:: Material supplied

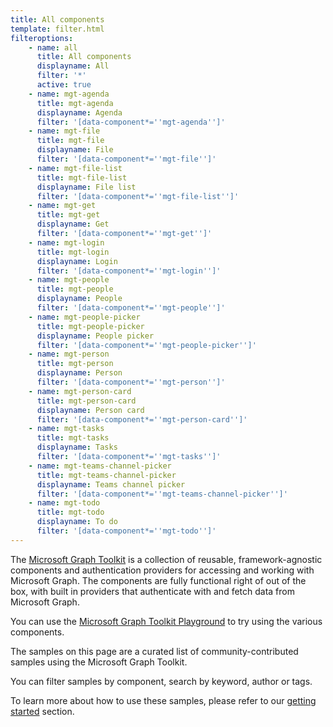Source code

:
 ```yaml
---
title: All components
template: filter.html
filteroptions:
    - name: all
      title: All components
      displayname: All
      filter: '*'
      active: true
    - name: mgt-agenda
      title: mgt-agenda
      displayname: Agenda
      filter: '[data-component*=''mgt-agenda'']'
    - name: mgt-file
      title: mgt-file
      displayname: File
      filter: '[data-component*=''mgt-file'']'
    - name: mgt-file-list
      title: mgt-file-list
      displayname: File list
      filter: '[data-component*=''mgt-file-list'']'
    - name: mgt-get
      title: mgt-get
      displayname: Get
      filter: '[data-component*=''mgt-get'']'
    - name: mgt-login
      title: mgt-login
      displayname: Login
      filter: '[data-component*=''mgt-login'']'
    - name: mgt-people
      title: mgt-people
      displayname: People
      filter: '[data-component*=''mgt-people'']'
    - name: mgt-people-picker
      title: mgt-people-picker
      displayname: People picker
      filter: '[data-component*=''mgt-people-picker'']'
    - name: mgt-person
      title: mgt-person
      displayname: Person
      filter: '[data-component*=''mgt-person'']'     
    - name: mgt-person-card
      title: mgt-person-card
      displayname: Person card
      filter: '[data-component*=''mgt-person-card'']'
    - name: mgt-tasks
      title: mgt-tasks
      displayname: Tasks
      filter: '[data-component*=''mgt-tasks'']'
    - name: mgt-teams-channel-picker
      title: mgt-teams-channel-picker
      displayname: Teams channel picker
      filter: '[data-component*=''mgt-teams-channel-picker'']'
    - name: mgt-todo
      title: mgt-todo
      displayname: To do
      filter: '[data-component*=''mgt-todo'']'       
---
```


The [Microsoft Graph Toolkit](https://docs.microsoft.com/graph/toolkit/overview) is a collection of reusable, framework-agnostic components and authentication providers for accessing and working with Microsoft Graph. The components are fully functional right of out of the box, with built in providers that authenticate with and fetch data from Microsoft Graph.

You can use the [Microsoft Graph Toolkit Playground](https://mgt.dev/) to try using the various components.

The samples on this page are a curated list of community-contributed samples using the Microsoft Graph Toolkit. 

You can filter samples by component, search by keyword, author or tags.

To learn more about how to use these samples, please refer to our [getting started](./gettingstarted/index.md) section.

::::

**Task details:** Return the records word for word, leaving every picture out of the copy.

**Task output:**
Source code

:
 ```yaml
---
title: All components
template: filter.html
filteroptions:
    - name: all
      title: All components
      displayname: All
      filter: '*'
      active: true
    - name: mgt-agenda
      title: mgt-agenda
      displayname: Agenda
      filter: '[data-component*=''mgt-agenda'']'
    - name: mgt-file
      title: mgt-file
      displayname: File
      filter: '[data-component*=''mgt-file'']'
    - name: mgt-file-list
      title: mgt-file-list
      displayname: File list
      filter: '[data-component*=''mgt-file-list'']'
    - name: mgt-get
      title: mgt-get
      displayname: Get
      filter: '[data-component*=''mgt-get'']'
    - name: mgt-login
      title: mgt-login
      displayname: Login
      filter: '[data-component*=''mgt-login'']'
    - name: mgt-people
      title: mgt-people
      displayname: People
      filter: '[data-component*=''mgt-people'']'
    - name: mgt-people-picker
      title: mgt-people-picker
      displayname: People picker
      filter: '[data-component*=''mgt-people-picker'']'
    - name: mgt-person
      title: mgt-person
      displayname: Person
      filter: '[data-component*=''mgt-person'']'     
    - name: mgt-person-card
      title: mgt-person-card
      displayname: Person card
      filter: '[data-component*=''mgt-person-card'']'
    - name: mgt-tasks
      title: mgt-tasks
      displayname: Tasks
      filter: '[data-component*=''mgt-tasks'']'
    - name: mgt-teams-channel-picker
      title: mgt-teams-channel-picker
      displayname: Teams channel picker
      filter: '[data-component*=''mgt-teams-channel-picker'']'
    - name: mgt-todo
      title: mgt-todo
      displayname: To do
      filter: '[data-component*=''mgt-todo'']'       
---
```


The [Microsoft Graph Toolkit](https://docs.microsoft.com/graph/toolkit/overview) is a collection of reusable, framework-agnostic components and authentication providers for accessing and working with Microsoft Graph. The components are fully functional right of out of the box, with built in providers that authenticate with and fetch data from Microsoft Graph.

You can use the [Microsoft Graph Toolkit Playground](https://mgt.dev/) to try using the various components.

The samples on this page are a curated list of community-contributed samples using the Microsoft Graph Toolkit. 

You can filter samples by component, search by keyword, author or tags.

To learn more about how to use these samples, please refer to our [getting started](./gettingstarted/index.md) section.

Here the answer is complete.